Records for processing: Begin

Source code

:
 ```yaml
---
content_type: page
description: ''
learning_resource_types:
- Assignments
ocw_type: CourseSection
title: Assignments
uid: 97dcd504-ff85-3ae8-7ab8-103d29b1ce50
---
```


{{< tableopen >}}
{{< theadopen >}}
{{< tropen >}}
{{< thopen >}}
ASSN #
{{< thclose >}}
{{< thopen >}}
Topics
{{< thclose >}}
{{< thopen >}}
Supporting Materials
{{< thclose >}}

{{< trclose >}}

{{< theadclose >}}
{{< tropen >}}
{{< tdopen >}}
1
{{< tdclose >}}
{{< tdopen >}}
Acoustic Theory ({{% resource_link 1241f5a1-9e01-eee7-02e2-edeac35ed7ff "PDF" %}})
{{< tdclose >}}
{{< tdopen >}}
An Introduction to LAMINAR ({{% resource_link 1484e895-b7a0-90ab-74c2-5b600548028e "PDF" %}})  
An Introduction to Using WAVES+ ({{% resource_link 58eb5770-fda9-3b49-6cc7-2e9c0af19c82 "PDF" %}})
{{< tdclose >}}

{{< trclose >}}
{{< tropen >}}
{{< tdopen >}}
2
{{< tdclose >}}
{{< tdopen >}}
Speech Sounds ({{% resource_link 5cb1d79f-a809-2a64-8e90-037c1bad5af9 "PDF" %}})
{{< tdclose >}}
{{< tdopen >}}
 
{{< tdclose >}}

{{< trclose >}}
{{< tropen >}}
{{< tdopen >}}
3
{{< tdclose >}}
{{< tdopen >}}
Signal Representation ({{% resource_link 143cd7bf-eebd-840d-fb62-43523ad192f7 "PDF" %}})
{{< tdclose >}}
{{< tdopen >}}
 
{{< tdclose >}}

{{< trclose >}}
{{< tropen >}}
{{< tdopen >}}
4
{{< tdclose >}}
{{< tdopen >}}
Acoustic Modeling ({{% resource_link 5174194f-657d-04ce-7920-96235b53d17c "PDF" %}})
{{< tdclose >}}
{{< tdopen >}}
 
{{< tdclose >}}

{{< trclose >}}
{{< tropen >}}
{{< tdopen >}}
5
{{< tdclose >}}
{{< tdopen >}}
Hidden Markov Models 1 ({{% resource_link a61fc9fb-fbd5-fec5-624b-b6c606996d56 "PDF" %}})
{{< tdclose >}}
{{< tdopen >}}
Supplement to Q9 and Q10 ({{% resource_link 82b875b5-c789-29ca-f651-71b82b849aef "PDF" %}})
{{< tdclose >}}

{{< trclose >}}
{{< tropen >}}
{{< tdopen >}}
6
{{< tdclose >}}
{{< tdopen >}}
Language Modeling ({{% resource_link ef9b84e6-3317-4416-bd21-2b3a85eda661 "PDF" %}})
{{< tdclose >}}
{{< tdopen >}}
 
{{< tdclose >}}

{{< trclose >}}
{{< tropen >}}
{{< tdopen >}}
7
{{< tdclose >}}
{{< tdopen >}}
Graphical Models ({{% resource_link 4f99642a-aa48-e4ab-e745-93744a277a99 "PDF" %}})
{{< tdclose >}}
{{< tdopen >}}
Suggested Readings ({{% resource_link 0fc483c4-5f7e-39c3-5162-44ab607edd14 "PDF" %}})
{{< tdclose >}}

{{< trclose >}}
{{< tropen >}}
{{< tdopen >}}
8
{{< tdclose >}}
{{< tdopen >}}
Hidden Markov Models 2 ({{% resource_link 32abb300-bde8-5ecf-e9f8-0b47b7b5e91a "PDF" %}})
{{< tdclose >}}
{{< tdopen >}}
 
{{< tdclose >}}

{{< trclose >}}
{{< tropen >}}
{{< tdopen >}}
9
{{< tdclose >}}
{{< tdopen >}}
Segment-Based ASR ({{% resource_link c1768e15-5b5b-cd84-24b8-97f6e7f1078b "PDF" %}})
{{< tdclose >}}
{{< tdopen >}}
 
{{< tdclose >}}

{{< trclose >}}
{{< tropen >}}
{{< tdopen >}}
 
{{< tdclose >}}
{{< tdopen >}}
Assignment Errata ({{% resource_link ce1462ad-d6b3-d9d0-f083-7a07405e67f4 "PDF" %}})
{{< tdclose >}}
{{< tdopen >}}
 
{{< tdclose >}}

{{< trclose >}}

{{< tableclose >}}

Records for processing: End

# [To do]
Provide only the number of lines in the listing above that contain "Hidden".

# [Your response]
2